A wide code division multiple access (WCDMA) system of the 3-rd generation partnership project (3GPP) uses a total of 512 long pseudo-noise (PN) scrambling codes in order to identify base stations (BSs). As a scrambling code of a downlink channel, each BS uses a different long PN scrambling code.
When a user equipment (UE) is turned on, the UE performs system synchronization of an initial cell and acquires a long PN scrambling code identifier (ID) of the initial cell. Such a process is referred to as cell search. The initial cell is determined according to a location of the UE at a time when the UE is turned on. In general, the initial cell indicates a cell having strongest signal level which is measured by a downlink signal.
To facilitate the cell search, a WCDMA system divides 512 long PN scrambling codes into 64 code groups, and uses a downlink channel including a primary synchronization channel (P-SCH) and a secondary synchronization channel (S-SCH). The P-SCH is used to acquire slot synchronization. The S-SCH is used to acquire frame synchronization and a scrambling code group.
In general, cell search is classified into initial cell search, which is initially performed when the UE is turned on, and non-initial search which performs handover or neighbor cell measurement.
In the WCDMA system, the initial cell search is accomplished in three steps. In the first step, the UE acquires slot synchronization by using a primary synchronization signal (PSS) on the P-SCH. In the WCDMA system, a frame includes 15 slots, and each BS transmits the PSS in the frame. Herein, the same PSS is used for the 15 slots, and all BSs use the same PSS. The UE acquires the slot synchronization by using a matched filter suitable for the PSS. In the second step, a long PN scrambling code group and frame synchronization are acquired by using a secondary synchronization code (SSS) on the S-SCH. In the third step, by using a common pilot channel code correlator on the basis of the frame synchronization and the long PN scrambling code group, the UE detects a long PN scrambling code ID corresponding to a long PN scrambling code used by the initial cell. That is, since 8 long PN scrambling codes are mapped to one long PN scrambling code group, the UE computes correlation values of all of the 8 long PN scrambling codes belonging to a code group of the UE. On the basis of the computation result, the UE detects the long PN scrambling code ID of the initial cell.
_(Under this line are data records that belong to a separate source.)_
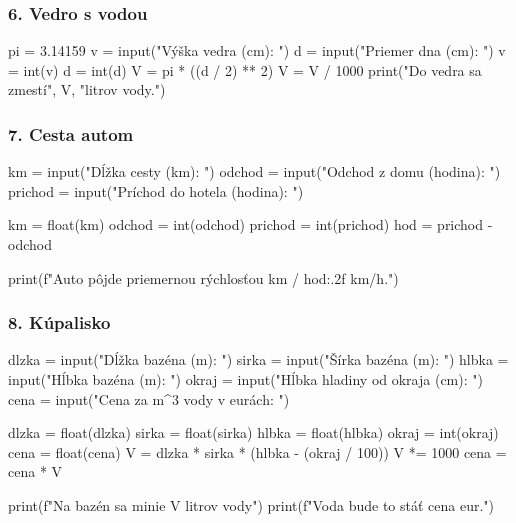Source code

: \subsubsection*{6. Vedro s vodou}
\begin{solution}
pi = 3.14159
v = input("Výška vedra (cm): ")
d = input("Priemer dna (cm): ")
v = int(v)
d = int(d)
V = pi * ((d / 2) ** 2)
V = V / 1000
print("Do vedra sa zmestí", V, "litrov vody.")
\end{solution}

\subsubsection*{7. Cesta autom}
\begin{solution}
km = input("Dĺžka cesty (km): ")
odchod = input("Odchod z domu (hodina): ")
prichod = input("Príchod do hotela (hodina): ")

km = float(km)
odchod = int(odchod)
prichod = int(prichod)
hod = prichod - odchod

print(f"Auto pôjde priemernou rýchlosťou {km / hod:.2f} km/h.")
\end{solution}

\subsubsection*{8. Kúpalisko}
\begin{solution}
dlzka = input("Dĺžka bazéna (m): ")
sirka = input("Šírka bazéna (m): ")
hlbka = input("Hĺbka bazéna (m): ")
okraj = input("Hĺbka hladiny od okraja (cm): ")
cena = input("Cena za m^3 vody v eurách: ")

dlzka = float(dlzka)
sirka = float(sirka)
hlbka = float(hlbka)
okraj = int(okraj)
cena = float(cena)
V = dlzka * sirka * (hlbka - (okraj / 100))
V *= 1000
cena = cena * V

print(f"Na bazén sa minie {V} litrov vody")
print(f"Voda bude to stáť {cena} eur.")
\end{solution}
Since the WCDMA system is an asynchronous system, only one PSS is used in the P-SCH. However, considering that a next generation wireless communication system has to support both synchronous and asynchronous modes, there is a need for using a plurality of PSSs.
An orthogonal frequency division multiplexing (OFDM) system capable of reducing an inter-symbol interference effect with low complexity is taken into consideration as a new system for replacing the existing WCDMA. In OFDM, data symbols, which are serially input, are converted into N parallel data symbols. Then, the data symbols are transmitted through N subcarriers. The subcarrier has orthogonality in frequency domain and experiences independent frequency selective fading. An orthogonal frequency division multiple access (OFDMA) scheme is an OFDM-based multiple access scheme.
An OFDM/OFDMA system is feasible to a synchronization error such as a frequency offset or a time offset. Moreover, since the PSS is a first detected signal in a condition whether the synchronization error exists, detection performance needs to be ensured. If the PSS detection is not achieved, synchronization is not attained, resulting in delay of network access.
Therefore, there is a need for a method capable of ensuring PSS detection performance according to radio resources allocated to the P-SCH.